- _Records_
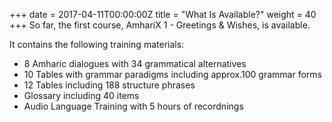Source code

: +++
date = 2017-04-11T00:00:00Z
title = "What Is Available?"
weight = 40
+++
So far, the first course, AmhariX 1 - Greetings & Wishes, is available.

It contains the following training materials:

- 8 Amharic dialogues with 34 grammatical alternatives
- 10 Tables with grammar paradigms including approx.100 grammar forms
- 12 Tables including 188 structure phrases
- Glossary including 40 items
- Audio Language Training with 5 hours of recordnings

<script type="text/javascript" src="//static.mailerlite.com/data/webforms/378200/u2j8e8.js?v1"></script>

- _Assignment_
Restate each line above exactly, keeping pictures out.

- _Answer to this exercise_
Source code

: +++
date = 2017-04-11T00:00:00Z
title = "What Is Available?"
weight = 40
+++
So far, the first course, AmhariX 1 - Greetings & Wishes, is available.

It contains the following training materials:

- 8 Amharic dialogues with 34 grammatical alternatives
- 10 Tables with grammar paradigms including approx.100 grammar forms
- 12 Tables including 188 structure phrases
- Glossary including 40 items
- Audio Language Training with 5 hours of recordnings

<script type="text/javascript" src="//static.mailerlite.com/data/webforms/378200/u2j8e8.js?v1"></script>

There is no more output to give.